== Supplied information ==

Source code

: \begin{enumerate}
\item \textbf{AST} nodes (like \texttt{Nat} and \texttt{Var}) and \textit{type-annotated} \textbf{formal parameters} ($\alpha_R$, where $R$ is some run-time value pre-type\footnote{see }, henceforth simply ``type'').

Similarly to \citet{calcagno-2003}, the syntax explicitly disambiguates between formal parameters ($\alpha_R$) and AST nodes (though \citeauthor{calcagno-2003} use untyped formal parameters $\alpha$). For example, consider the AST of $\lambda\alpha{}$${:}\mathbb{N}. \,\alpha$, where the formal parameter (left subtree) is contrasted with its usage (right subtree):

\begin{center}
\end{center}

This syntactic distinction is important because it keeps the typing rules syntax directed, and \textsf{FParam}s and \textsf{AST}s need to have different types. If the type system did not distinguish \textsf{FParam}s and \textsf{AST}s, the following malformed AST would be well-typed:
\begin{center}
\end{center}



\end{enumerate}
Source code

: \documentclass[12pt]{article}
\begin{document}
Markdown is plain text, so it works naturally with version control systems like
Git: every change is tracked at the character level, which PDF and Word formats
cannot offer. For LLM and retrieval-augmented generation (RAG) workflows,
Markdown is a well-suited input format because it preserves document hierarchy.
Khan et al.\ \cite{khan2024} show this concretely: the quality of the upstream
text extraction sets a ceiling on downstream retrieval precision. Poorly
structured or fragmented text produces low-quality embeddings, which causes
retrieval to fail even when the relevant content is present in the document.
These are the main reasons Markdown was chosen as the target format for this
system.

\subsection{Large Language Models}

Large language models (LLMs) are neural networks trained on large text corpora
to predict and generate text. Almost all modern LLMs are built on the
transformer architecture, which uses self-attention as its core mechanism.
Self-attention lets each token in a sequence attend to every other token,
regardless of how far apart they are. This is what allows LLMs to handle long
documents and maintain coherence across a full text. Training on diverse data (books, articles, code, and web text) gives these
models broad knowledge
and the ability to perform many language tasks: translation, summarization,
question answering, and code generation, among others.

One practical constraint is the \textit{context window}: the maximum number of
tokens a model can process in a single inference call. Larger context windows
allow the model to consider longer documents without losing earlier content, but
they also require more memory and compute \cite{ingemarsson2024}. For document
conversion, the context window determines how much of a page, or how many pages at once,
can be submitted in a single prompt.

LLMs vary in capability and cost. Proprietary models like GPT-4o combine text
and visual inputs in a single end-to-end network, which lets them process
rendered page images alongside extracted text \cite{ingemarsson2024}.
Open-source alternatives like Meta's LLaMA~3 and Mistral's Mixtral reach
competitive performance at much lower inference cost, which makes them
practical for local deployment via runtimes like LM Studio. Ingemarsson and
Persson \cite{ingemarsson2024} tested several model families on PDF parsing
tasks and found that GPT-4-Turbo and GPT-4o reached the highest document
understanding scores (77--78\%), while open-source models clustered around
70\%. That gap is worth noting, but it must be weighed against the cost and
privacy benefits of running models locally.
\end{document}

===
== Supplied information ==

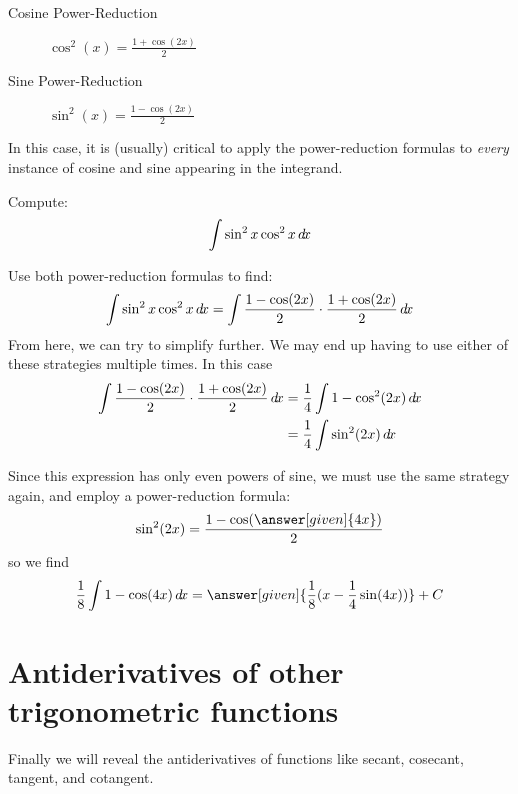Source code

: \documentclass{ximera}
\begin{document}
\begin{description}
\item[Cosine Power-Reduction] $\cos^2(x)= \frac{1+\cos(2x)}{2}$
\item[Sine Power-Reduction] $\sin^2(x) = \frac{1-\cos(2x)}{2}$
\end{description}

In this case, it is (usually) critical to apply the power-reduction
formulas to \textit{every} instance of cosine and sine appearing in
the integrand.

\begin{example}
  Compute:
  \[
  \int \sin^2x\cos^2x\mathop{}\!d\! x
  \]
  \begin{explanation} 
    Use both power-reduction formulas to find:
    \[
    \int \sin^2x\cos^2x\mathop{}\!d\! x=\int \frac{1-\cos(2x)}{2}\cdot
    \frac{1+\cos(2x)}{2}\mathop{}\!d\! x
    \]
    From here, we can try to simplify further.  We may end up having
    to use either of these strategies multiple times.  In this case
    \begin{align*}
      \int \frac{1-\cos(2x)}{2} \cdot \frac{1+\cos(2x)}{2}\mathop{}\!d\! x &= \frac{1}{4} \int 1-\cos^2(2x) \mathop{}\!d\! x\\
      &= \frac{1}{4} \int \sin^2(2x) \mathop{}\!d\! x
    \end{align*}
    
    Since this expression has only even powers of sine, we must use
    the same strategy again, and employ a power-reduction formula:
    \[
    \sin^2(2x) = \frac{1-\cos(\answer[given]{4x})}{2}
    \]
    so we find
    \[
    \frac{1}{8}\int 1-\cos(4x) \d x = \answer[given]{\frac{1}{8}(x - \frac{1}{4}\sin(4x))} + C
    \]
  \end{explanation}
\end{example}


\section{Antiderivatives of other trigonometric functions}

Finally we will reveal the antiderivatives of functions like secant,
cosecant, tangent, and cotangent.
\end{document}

===

Your task:
Filter the records for the word "formulas" and show every line that has it.

Worked solution:
formulas to \textit{every} instance of cosine and sine appearing in
    Use both power-reduction formulas to find:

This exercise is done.